When our informants honestly say ‘this is why we do such things’, or ‘this is what this means’, or ‘this is how we do such things’, instead of being pleased we should be suspicious and ask what kind of peculiar knowledge is this which can take such an explicit, linguistic form? Indeed, we should treat all explicit knowledge as problematic, as a type of knowledge probably remote from that employed in practical activities under normal circumstances. (Bloch 1991: 193-4)

2.3 This questioning of the powers of verbal expression found in communicative interaction holds sway with some crucial linchpins in the argument on the relationship between interviewing and observation, developed by Atkinson & Coffey (2003) and Atkinson, Coffey and Delamont (2003).[3] The authors usefully challenge some methodological conventions, which have crept into sociological parlance and practice through a set of early reflections on the affordances and qualities of the methods of observation and interviewing. Crucial is their criticism of ‘simple’ modes of triangulation, found in earlier methodological reflections in sociology, which render observation the ‘gold standard’ with which researchers may verify ‘problematic’ statements made during interviews. Arguing against the idea that observation has primacy over interviewing, Atkinson & Coffey state:

... the research methods we use imply or depend on particular kinds of transactions and engagements with the world. ... participant observation and interviewing are themselves distinctive forms of social action, generating distinctive kinds of accounts and giving rise to particular versions of social analysis. (2003a: 421/2)

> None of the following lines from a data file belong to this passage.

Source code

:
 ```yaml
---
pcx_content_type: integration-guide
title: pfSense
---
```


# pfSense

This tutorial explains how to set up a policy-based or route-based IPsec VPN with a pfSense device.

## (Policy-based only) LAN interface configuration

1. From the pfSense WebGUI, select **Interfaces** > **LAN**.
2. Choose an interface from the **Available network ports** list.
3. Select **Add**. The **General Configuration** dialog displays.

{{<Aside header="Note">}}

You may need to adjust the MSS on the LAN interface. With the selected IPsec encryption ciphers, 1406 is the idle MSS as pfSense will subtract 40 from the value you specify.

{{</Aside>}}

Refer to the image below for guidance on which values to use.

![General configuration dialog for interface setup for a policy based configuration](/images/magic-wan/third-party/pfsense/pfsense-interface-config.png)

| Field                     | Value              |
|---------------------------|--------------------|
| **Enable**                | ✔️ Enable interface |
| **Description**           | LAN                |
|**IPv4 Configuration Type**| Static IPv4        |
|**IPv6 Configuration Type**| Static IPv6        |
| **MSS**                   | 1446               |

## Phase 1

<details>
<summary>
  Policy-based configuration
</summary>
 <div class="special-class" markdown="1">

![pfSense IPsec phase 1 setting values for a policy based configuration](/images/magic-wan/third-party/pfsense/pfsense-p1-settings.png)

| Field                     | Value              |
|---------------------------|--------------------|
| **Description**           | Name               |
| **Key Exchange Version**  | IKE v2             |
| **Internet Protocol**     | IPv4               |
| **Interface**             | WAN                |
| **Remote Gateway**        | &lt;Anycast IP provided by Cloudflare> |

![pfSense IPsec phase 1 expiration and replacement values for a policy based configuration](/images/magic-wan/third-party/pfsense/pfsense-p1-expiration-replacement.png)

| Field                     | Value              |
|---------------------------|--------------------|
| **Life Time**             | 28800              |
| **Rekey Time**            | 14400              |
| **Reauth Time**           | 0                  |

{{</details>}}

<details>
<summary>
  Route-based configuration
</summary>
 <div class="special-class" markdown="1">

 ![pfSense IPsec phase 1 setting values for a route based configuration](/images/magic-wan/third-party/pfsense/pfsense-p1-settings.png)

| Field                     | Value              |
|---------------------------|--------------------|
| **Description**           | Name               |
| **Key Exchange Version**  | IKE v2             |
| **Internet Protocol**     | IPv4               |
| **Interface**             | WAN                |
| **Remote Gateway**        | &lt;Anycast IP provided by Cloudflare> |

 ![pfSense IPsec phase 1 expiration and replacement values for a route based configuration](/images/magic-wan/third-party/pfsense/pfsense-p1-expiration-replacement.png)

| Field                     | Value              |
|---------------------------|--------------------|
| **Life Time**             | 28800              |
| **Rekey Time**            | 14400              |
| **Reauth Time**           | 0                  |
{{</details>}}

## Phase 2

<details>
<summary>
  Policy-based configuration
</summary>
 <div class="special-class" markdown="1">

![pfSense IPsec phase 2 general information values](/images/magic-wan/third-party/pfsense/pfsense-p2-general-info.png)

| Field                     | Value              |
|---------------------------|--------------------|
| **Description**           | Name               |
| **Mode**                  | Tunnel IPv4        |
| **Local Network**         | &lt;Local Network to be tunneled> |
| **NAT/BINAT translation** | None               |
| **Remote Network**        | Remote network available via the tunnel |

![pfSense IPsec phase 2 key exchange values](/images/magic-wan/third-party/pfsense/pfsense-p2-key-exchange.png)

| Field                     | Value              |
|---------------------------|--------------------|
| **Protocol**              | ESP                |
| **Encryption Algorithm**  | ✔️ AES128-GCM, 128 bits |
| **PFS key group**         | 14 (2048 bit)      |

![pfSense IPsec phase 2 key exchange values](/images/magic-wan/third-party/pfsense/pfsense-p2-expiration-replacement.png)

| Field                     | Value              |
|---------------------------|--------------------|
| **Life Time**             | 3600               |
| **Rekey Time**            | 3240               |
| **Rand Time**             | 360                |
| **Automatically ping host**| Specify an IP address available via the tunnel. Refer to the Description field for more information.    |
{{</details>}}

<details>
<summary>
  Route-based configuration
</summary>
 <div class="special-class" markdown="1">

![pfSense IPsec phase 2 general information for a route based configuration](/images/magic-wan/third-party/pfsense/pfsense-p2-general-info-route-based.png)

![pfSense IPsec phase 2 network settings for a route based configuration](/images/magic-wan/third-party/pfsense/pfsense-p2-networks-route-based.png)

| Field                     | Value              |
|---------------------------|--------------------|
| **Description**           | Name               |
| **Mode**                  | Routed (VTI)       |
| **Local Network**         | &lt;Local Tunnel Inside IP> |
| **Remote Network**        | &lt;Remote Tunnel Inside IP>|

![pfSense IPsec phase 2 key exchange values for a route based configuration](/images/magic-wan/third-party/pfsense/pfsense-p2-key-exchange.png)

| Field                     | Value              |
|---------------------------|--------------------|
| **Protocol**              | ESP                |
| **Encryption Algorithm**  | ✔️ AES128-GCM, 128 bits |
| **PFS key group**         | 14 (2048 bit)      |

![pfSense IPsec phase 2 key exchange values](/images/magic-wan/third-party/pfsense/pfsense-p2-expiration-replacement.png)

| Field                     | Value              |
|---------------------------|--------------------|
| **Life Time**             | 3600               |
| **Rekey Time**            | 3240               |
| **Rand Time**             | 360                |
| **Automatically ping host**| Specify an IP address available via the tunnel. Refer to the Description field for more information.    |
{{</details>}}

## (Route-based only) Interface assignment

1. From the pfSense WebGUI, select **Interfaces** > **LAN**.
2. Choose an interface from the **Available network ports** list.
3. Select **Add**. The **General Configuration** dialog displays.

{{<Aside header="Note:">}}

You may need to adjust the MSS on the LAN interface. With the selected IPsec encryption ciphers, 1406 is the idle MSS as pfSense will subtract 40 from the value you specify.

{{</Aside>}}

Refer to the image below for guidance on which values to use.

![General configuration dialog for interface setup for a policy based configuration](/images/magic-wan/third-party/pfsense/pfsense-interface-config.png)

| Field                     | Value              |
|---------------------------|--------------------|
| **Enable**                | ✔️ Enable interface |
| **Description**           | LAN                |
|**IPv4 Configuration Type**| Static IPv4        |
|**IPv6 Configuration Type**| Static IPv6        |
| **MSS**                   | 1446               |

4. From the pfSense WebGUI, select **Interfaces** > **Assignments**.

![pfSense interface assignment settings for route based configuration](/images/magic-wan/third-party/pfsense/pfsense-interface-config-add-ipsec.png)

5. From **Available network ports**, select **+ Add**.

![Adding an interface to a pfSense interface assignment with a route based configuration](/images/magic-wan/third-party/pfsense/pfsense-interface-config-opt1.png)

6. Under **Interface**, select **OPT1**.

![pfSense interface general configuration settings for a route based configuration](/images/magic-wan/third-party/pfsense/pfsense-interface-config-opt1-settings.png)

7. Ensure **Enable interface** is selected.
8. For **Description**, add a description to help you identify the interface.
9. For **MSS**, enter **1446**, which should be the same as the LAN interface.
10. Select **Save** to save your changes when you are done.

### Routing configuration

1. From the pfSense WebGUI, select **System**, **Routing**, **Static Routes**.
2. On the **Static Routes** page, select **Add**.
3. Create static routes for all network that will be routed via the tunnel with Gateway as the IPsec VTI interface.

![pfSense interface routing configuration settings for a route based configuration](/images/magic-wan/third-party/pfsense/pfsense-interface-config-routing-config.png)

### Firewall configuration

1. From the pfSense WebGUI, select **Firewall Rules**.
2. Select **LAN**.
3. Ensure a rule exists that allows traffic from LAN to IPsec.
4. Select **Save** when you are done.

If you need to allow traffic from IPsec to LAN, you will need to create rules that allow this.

2.4 Despite their effort to bring qualitative research into the 21st Century, interest in the contrast between ‘what people do and what they say they do’ (2003a: 422) is still very much on the agenda today, and this is not limited to the sociological community.[4] Research engagements must therefore be scrutinised for what they are and what ‘they do’, or, putting it into practice theory language: they must be interrogated for the kind of practices they are. Atkinson and Coffey start to give us some insight into the kind of practices ‘standard’ qualitative interviews are by describing them as ‘...occasions in which are enacted particular kinds of narratives and in which “informants” construct themselves and others as particular kinds of moral agents’ (2003: 421). In a similar vein, I have argued that researchers’ practices of looking in observational research contexts are inherently linked into their community of practice, and thus looking is always a political practice guided by specific purposes (Martens 2012).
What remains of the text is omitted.